You are sending a POST parameter with the key "select" to the server in your AJAX call:

   data: { select: $(type+'[name='+theName+']').val()},

In newtestx.php you are trying to retrieve the value from a POST parameter with the key "name" - which doesn't exist:

$name = $_POST['name'];

You could fix this easily by giving the parameter keys the same name. If you would look for $name = $_POST['select'] the parameter would be found.

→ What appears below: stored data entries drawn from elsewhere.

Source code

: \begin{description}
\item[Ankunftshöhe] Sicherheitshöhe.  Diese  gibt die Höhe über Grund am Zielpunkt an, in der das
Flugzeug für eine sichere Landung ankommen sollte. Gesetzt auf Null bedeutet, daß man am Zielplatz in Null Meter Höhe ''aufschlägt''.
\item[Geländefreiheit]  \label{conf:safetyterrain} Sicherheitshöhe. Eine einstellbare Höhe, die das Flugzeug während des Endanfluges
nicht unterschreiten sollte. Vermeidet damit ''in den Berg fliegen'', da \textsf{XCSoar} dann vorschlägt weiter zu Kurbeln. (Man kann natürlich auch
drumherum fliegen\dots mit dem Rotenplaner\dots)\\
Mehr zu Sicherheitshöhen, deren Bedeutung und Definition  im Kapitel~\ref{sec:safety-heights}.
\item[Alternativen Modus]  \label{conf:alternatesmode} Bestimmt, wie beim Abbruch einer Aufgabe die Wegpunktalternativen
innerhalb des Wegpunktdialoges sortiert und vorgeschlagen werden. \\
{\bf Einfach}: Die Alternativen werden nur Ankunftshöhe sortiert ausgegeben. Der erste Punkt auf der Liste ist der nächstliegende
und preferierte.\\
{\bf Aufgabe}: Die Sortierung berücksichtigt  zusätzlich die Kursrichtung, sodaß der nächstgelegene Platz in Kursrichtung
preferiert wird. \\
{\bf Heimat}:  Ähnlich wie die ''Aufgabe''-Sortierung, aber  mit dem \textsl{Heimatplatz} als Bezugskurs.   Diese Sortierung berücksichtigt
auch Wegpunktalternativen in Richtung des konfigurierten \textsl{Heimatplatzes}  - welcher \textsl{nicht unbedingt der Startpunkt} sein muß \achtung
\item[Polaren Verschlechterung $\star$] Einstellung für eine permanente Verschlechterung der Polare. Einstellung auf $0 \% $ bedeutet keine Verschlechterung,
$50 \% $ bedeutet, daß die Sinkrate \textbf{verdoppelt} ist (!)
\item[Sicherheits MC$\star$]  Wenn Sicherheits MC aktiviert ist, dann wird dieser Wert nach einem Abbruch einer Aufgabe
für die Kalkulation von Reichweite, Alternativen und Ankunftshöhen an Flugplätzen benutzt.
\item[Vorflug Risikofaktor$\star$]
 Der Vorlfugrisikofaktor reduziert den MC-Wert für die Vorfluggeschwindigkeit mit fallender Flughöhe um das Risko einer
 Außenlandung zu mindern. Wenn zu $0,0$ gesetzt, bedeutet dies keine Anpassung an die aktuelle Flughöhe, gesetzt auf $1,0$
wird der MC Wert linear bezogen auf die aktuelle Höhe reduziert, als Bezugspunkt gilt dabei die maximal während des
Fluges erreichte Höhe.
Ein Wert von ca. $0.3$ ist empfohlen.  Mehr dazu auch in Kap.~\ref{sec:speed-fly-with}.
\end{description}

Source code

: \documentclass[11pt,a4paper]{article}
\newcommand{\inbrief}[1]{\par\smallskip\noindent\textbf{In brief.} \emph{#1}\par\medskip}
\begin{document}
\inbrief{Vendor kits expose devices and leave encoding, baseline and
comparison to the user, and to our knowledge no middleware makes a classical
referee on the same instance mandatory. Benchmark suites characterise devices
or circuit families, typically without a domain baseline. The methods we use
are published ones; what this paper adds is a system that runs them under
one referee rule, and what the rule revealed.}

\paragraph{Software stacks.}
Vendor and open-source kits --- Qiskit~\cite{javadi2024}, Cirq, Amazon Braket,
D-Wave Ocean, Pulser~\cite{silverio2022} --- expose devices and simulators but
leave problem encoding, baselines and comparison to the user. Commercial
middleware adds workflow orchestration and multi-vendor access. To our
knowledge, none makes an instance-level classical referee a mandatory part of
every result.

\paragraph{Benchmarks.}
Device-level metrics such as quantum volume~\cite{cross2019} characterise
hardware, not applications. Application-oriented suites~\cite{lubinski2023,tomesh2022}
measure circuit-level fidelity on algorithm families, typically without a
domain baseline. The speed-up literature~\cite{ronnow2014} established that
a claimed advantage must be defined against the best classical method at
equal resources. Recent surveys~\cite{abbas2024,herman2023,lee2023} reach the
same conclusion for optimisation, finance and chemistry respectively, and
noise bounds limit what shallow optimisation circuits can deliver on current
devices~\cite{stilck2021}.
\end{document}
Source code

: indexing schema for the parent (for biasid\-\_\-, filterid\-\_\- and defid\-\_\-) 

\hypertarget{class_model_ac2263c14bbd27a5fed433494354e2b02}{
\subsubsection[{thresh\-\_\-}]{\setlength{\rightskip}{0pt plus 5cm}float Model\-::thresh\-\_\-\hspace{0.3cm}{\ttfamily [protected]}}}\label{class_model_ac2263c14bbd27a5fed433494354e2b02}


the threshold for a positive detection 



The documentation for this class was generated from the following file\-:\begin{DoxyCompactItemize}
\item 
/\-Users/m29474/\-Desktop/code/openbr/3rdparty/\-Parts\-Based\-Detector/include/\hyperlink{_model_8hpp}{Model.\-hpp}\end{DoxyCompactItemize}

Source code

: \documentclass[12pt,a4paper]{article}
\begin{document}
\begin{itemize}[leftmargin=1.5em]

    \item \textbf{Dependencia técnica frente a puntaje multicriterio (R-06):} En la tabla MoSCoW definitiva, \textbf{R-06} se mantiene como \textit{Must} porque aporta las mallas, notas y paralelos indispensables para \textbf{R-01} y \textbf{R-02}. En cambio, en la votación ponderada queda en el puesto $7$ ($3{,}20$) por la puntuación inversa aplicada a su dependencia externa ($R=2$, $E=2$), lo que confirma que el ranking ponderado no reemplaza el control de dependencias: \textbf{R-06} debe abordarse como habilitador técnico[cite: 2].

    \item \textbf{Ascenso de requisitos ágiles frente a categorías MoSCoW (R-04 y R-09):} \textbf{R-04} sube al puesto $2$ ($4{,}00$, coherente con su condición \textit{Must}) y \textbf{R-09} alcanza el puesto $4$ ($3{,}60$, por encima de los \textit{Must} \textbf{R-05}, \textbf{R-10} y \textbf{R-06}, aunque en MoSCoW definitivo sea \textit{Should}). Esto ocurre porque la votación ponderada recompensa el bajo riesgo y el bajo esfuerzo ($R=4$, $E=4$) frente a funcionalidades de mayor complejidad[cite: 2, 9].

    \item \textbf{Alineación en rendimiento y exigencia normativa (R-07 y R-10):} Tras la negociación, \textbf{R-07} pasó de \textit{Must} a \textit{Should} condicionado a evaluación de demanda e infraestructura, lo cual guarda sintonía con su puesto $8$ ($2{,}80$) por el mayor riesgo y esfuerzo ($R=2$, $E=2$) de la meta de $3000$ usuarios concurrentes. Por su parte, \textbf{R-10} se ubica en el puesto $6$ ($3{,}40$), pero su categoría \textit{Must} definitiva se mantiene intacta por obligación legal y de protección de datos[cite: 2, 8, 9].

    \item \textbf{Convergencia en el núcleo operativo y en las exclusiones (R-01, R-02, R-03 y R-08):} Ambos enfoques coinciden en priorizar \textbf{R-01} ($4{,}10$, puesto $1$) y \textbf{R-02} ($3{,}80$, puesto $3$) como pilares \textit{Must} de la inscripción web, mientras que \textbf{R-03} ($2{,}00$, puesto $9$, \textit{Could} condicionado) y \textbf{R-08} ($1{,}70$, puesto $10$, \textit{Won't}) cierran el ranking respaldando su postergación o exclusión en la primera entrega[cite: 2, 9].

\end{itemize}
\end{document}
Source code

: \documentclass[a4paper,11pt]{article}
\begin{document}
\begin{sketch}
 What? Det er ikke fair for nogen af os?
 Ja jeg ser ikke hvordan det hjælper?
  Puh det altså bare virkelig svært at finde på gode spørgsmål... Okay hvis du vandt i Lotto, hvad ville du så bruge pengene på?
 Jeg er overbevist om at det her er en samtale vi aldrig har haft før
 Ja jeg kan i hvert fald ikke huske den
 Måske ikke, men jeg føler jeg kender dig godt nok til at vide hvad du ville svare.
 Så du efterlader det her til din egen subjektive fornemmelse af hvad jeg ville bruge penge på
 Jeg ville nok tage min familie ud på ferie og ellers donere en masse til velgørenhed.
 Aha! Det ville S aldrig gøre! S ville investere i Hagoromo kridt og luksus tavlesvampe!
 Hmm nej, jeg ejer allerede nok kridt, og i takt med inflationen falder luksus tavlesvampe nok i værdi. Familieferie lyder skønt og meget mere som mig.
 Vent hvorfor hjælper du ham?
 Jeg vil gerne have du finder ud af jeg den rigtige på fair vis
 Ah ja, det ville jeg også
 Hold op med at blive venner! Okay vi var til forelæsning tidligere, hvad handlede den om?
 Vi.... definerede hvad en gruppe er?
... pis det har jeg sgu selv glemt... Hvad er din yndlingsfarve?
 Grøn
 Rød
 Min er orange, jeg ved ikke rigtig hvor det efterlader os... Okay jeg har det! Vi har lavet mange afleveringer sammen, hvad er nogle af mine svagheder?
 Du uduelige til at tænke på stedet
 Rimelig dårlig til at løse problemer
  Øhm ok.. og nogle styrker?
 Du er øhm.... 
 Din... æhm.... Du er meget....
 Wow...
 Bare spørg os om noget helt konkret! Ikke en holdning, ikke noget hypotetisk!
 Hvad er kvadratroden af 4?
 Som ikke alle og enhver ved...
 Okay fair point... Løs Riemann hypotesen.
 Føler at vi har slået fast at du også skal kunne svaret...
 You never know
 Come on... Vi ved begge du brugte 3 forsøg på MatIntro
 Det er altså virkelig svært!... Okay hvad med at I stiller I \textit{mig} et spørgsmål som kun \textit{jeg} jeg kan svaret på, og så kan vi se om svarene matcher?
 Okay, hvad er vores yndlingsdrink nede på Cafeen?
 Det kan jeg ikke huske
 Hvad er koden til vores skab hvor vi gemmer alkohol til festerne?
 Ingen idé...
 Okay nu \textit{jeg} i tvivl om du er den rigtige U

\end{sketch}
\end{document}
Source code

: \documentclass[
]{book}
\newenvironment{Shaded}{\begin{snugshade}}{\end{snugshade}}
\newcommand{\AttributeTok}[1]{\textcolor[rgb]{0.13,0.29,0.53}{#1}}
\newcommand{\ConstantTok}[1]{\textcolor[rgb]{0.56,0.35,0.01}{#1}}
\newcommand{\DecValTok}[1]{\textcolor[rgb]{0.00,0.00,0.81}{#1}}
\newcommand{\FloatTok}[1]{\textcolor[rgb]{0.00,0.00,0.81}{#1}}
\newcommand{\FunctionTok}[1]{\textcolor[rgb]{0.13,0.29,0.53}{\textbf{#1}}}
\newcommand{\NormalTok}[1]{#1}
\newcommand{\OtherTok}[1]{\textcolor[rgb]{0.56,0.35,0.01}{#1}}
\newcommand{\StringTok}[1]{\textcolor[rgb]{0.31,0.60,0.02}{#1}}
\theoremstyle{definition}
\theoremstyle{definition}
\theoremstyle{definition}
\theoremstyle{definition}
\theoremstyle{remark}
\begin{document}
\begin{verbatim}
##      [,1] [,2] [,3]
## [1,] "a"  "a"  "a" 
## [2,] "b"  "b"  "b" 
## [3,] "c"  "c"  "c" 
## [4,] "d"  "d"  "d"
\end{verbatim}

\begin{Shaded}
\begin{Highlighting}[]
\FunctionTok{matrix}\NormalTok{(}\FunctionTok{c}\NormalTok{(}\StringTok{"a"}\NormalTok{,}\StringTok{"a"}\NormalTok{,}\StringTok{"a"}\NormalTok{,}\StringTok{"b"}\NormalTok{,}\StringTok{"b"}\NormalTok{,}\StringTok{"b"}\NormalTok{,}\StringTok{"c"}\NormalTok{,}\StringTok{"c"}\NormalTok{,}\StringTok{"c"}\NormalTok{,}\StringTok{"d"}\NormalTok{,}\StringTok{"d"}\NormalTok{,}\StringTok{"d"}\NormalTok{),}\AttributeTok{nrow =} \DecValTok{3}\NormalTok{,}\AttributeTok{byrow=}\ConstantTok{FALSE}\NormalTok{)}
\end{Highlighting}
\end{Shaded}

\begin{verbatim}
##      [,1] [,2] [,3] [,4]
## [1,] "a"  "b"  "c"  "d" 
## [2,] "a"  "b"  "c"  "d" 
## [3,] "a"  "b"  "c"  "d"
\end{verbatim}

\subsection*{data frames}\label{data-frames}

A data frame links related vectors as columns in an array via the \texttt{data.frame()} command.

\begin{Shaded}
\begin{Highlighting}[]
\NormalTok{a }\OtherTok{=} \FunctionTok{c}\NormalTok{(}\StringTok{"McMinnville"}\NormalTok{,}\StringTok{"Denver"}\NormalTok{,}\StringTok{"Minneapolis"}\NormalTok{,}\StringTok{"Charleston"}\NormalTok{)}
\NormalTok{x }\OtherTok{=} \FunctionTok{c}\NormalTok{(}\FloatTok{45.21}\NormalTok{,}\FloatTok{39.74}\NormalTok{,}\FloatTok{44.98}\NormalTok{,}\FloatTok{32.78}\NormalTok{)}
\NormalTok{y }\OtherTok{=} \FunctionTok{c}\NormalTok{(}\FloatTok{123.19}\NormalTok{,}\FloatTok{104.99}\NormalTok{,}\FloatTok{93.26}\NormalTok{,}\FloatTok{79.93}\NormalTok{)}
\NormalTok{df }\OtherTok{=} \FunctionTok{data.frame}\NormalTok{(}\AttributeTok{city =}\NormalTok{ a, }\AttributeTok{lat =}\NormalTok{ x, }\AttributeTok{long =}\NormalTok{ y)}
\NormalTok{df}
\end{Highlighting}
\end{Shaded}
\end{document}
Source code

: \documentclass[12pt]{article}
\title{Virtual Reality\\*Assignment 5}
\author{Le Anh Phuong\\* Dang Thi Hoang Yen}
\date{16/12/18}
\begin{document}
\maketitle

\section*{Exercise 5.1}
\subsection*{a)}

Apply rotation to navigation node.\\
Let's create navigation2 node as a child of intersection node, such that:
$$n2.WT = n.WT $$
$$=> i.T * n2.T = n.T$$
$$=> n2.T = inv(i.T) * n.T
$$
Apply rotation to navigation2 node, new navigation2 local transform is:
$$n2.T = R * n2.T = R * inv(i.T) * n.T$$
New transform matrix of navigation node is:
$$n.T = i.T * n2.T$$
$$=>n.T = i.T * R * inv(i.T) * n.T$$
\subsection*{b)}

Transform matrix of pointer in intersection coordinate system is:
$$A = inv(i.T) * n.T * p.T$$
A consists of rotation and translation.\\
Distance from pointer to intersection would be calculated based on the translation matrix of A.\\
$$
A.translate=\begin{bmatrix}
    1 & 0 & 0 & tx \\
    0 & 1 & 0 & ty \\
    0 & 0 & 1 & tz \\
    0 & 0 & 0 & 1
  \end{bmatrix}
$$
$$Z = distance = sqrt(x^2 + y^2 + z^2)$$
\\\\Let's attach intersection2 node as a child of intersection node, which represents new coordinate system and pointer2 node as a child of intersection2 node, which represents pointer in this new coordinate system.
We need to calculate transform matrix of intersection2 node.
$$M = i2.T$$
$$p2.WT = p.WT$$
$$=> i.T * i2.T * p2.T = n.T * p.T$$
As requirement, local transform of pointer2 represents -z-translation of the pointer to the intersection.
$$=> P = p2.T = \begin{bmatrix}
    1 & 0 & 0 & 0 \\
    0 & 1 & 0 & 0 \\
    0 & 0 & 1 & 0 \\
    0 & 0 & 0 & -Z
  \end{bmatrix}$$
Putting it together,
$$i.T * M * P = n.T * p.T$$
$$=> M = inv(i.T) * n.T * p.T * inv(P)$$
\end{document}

Inline Javascript is considered bad practice and there's no need to echo out the HTML markup, it makes the mark up harder to work with.

newtest.php

<script src="https://ajax.googleapis.com/ajax/libs/jquery/2.1.3/jquery.min.js"></script>
<script src="[link to your javascript file here]"></script>
<select name='numbers' class="postValueOnChange" data-id-to-update="output" data-post-url="newtestx.php">
    <option value='1'>1</option>
    <option value='2'>2</option>
</select>
<div id='output'></div>

Javascript file

$(document).ready(function () {
    $('.postValueOnChange').change(postSelectedValue);

    function postSelectedValue(e) {
        var $self = $(this);
        var url = $self.data('post-url');
        var $elementToUpdate = $('#' + $self.data('id-to-update'));

        var jqxhr = $.ajax({
            type: "POST",
            url: url,
            data: {
                selected: $self.val()
            }
        });
        jqxhr.done(function (data) {
            $elementToUpdate.html(data);
        });
        jqxhr.fail(function (jqXHR, textStatus, errorThrown) {
            alert(errorThrown);
        });
    }
});

newtestx.php

<?php
$name = $_POST['selected'];
echo $name."---";
?>

Answer 2

First, Since you are using jQuery, why are you still using inline javascript?

Well I suggest you first to restrucure your code around the jQuery change event:

$(document).ready(function() {
        $('select').change(function(e) {
        e.preventDefault();

        var selected = $('.select option:selected').val();
        var id, theName, url= ...// get it from the DOM 

        $.ajax({
           type: "GET",
           url: url,
           data: { select: selected},
           error: function(xhr,status,error){alert(error);},
           success:function(data) {
             $('#'+id).html(data);
           }

      });


    }); 
}); 

Second, why are you coding HTML with PHP, you are making yourself struggle and lose time only with quotes and double quotes, and no-needed spaces.

    <form action="">  
        <select name="name">
        <option value="1">1</option>
        <option value="1">1</option>
        </select>


    </form>

<div id="output"></div>

Answer 3

You are sending post param select and trying to receive as $_POST['name'].

Make sure they match...either both as name or as select